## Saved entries
--- START ---

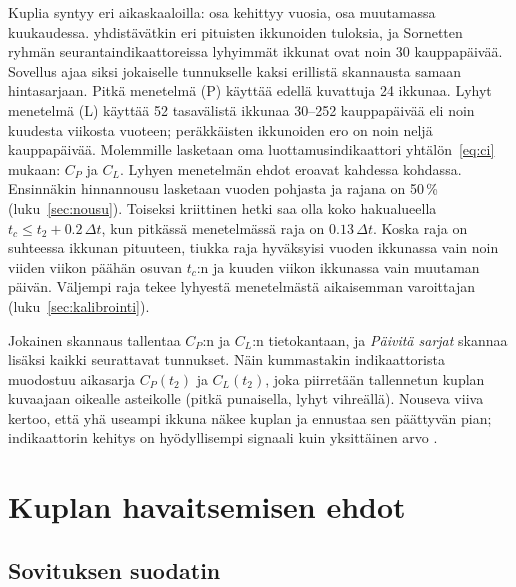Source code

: \documentclass[10pt,a4paper]{article}
\newcommand{\tc}{t_c}
\begin{document}
Kuplia syntyy eri aikaskaaloilla: osa kehittyy vuosia, osa muutamassa kuukaudessa.
\citet{zhang2016} yhdistävätkin eri pituisten ikkunoiden tuloksia, ja Sornetten ryhmän
seurantaindikaattoreissa lyhyimmät ikkunat ovat noin 30 kauppapäivää. Sovellus ajaa siksi
jokaiselle tunnukselle kaksi erillistä skannausta samaan hintasarjaan. Pitkä menetelmä (P)
käyttää edellä kuvattuja 24 ikkunaa. Lyhyt menetelmä (L) käyttää 52 tasavälistä ikkunaa
30--252 kauppapäivää eli noin kuudesta viikosta vuoteen; peräkkäisten ikkunoiden ero on noin
neljä kauppapäivää.
Molemmille lasketaan oma luottamusindikaattori yhtälön~\eqref{eq:ci} mukaan: $C_P$ ja $C_L$.
Lyhyen menetelmän ehdot eroavat kahdessa kohdassa. Ensinnäkin hinnannousu lasketaan vuoden
pohjasta ja rajana on 50\,\% (luku~\ref{sec:nousu}). Toiseksi kriittinen hetki saa olla koko
hakualueella $\tc \le t_2 + 0.2\,\Delta t$, kun pitkässä menetelmässä raja on $0.13\,\Delta t$.
Koska raja on suhteessa ikkunan pituuteen, tiukka raja hyväksyisi vuoden ikkunassa vain noin
viiden viikon päähän osuvan $\tc$:n ja kuuden viikon ikkunassa vain muutaman päivän. Väljempi
raja tekee lyhyestä menetelmästä aikaisemman varoittajan (luku~\ref{sec:kalibrointi}).

Jokainen skannaus tallentaa $C_P$:n ja $C_L$:n tietokantaan, ja \emph{Päivitä sarjat} skannaa
lisäksi kaikki seurattavat tunnukset. Näin kummastakin indikaattorista muodostuu aikasarja
$C_P(t_2)$ ja $C_L(t_2)$, joka piirretään tallennetun kuplan kuvaajaan oikealle asteikolle
(pitkä punaisella, lyhyt vihreällä). Nouseva viiva kertoo, että yhä useampi ikkuna näkee
kuplan ja ennustaa sen päättyvän pian; indikaattorin kehitys on hyödyllisempi signaali kuin
yksittäinen arvo \citep{zhang2016}.

\section{Kuplan havaitsemisen ehdot}\label{sec:ehdot}

\subsection{Sovituksen suodatin}\label{sec:suodatin}
\end{document}
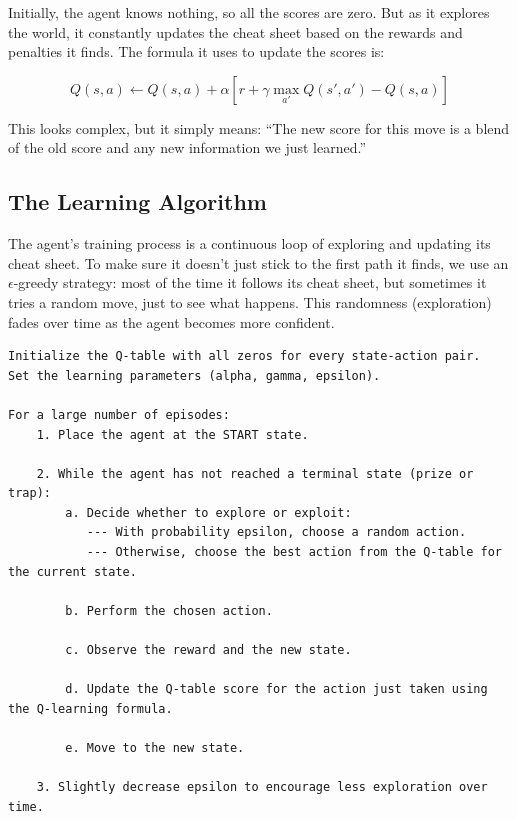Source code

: \documentclass[11pt, a4paper]{article}
\begin{document}
Initially, the agent knows nothing, so all the scores are zero. But as it explores the world, it constantly updates the cheat sheet based on the rewards and penalties it finds. The formula it uses to update the scores is:

\begin{equation}
Q(s, a) \leftarrow Q(s, a) + \alpha [r + \gamma \max_{a'} Q(s', a') - Q(s, a)]
\end{equation}

This looks complex, but it simply means: ``The new score for this move is a blend of the old score and any new information we just learned.''

\subsection{The Learning Algorithm}
The agent's training process is a continuous loop of exploring and updating its cheat sheet. To make sure it doesn't just stick to the first path it finds, we use an $\epsilon$-greedy strategy: most of the time it follows its cheat sheet, but sometimes it tries a random move, just to see what happens. This randomness (exploration) fades over time as the agent becomes more confident.

\begin{center}
\begin{BVerbatim}[frame=single, label=Algorithm Pseudocode]
Initialize the Q-table with all zeros for every state-action pair.
Set the learning parameters (alpha, gamma, epsilon).

For a large number of episodes:
    1. Place the agent at the START state.

    2. While the agent has not reached a terminal state (prize or trap):
        a. Decide whether to explore or exploit:
           --- With probability epsilon, choose a random action.
           --- Otherwise, choose the best action from the Q-table for the current state.

        b. Perform the chosen action.
        
        c. Observe the reward and the new state.
        
        d. Update the Q-table score for the action just taken using the Q-learning formula.
        
        e. Move to the new state.

    3. Slightly decrease epsilon to encourage less exploration over time.
\end{BVerbatim}
\end{center}
\end{document}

--- END ---

Omit every picture, then repeat the remaining data exactly as it appears above.

Source code

: \documentclass[10pt,a4paper]{article}
\newcommand{\tc}{t_c}
\begin{document}
Kuplia syntyy eri aikaskaaloilla: osa kehittyy vuosia, osa muutamassa kuukaudessa.
\citet{zhang2016} yhdistävätkin eri pituisten ikkunoiden tuloksia, ja Sornetten ryhmän
seurantaindikaattoreissa lyhyimmät ikkunat ovat noin 30 kauppapäivää. Sovellus ajaa siksi
jokaiselle tunnukselle kaksi erillistä skannausta samaan hintasarjaan. Pitkä menetelmä (P)
käyttää edellä kuvattuja 24 ikkunaa. Lyhyt menetelmä (L) käyttää 52 tasavälistä ikkunaa
30--252 kauppapäivää eli noin kuudesta viikosta vuoteen; peräkkäisten ikkunoiden ero on noin
neljä kauppapäivää.
Molemmille lasketaan oma luottamusindikaattori yhtälön~\eqref{eq:ci} mukaan: $C_P$ ja $C_L$.
Lyhyen menetelmän ehdot eroavat kahdessa kohdassa. Ensinnäkin hinnannousu lasketaan vuoden
pohjasta ja rajana on 50\,\% (luku~\ref{sec:nousu}). Toiseksi kriittinen hetki saa olla koko
hakualueella $\tc \le t_2 + 0.2\,\Delta t$, kun pitkässä menetelmässä raja on $0.13\,\Delta t$.
Koska raja on suhteessa ikkunan pituuteen, tiukka raja hyväksyisi vuoden ikkunassa vain noin
viiden viikon päähän osuvan $\tc$:n ja kuuden viikon ikkunassa vain muutaman päivän. Väljempi
raja tekee lyhyestä menetelmästä aikaisemman varoittajan (luku~\ref{sec:kalibrointi}).

Jokainen skannaus tallentaa $C_P$:n ja $C_L$:n tietokantaan, ja \emph{Päivitä sarjat} skannaa
lisäksi kaikki seurattavat tunnukset. Näin kummastakin indikaattorista muodostuu aikasarja
$C_P(t_2)$ ja $C_L(t_2)$, joka piirretään tallennetun kuplan kuvaajaan oikealle asteikolle
(pitkä punaisella, lyhyt vihreällä). Nouseva viiva kertoo, että yhä useampi ikkuna näkee
kuplan ja ennustaa sen päättyvän pian; indikaattorin kehitys on hyödyllisempi signaali kuin
yksittäinen arvo \citep{zhang2016}.

\section{Kuplan havaitsemisen ehdot}\label{sec:ehdot}

\subsection{Sovituksen suodatin}\label{sec:suodatin}
\end{document}
Source code

: \documentclass[11pt, a4paper]{article}
\begin{document}
Initially, the agent knows nothing, so all the scores are zero. But as it explores the world, it constantly updates the cheat sheet based on the rewards and penalties it finds. The formula it uses to update the scores is:

\begin{equation}
Q(s, a) \leftarrow Q(s, a) + \alpha [r + \gamma \max_{a'} Q(s', a') - Q(s, a)]
\end{equation}

This looks complex, but it simply means: ``The new score for this move is a blend of the old score and any new information we just learned.''

\subsection{The Learning Algorithm}
The agent's training process is a continuous loop of exploring and updating its cheat sheet. To make sure it doesn't just stick to the first path it finds, we use an $\epsilon$-greedy strategy: most of the time it follows its cheat sheet, but sometimes it tries a random move, just to see what happens. This randomness (exploration) fades over time as the agent becomes more confident.

\begin{center}
\begin{BVerbatim}[frame=single, label=Algorithm Pseudocode]
Initialize the Q-table with all zeros for every state-action pair.
Set the learning parameters (alpha, gamma, epsilon).

For a large number of episodes:
    1. Place the agent at the START state.

    2. While the agent has not reached a terminal state (prize or trap):
        a. Decide whether to explore or exploit:
           --- With probability epsilon, choose a random action.
           --- Otherwise, choose the best action from the Q-table for the current state.

        b. Perform the chosen action.
        
        c. Observe the reward and the new state.
        
        d. Update the Q-table score for the action just taken using the Q-learning formula.
        
        e. Move to the new state.

    3. Slightly decrease epsilon to encourage less exploration over time.
\end{BVerbatim}
\end{center}
\end{document}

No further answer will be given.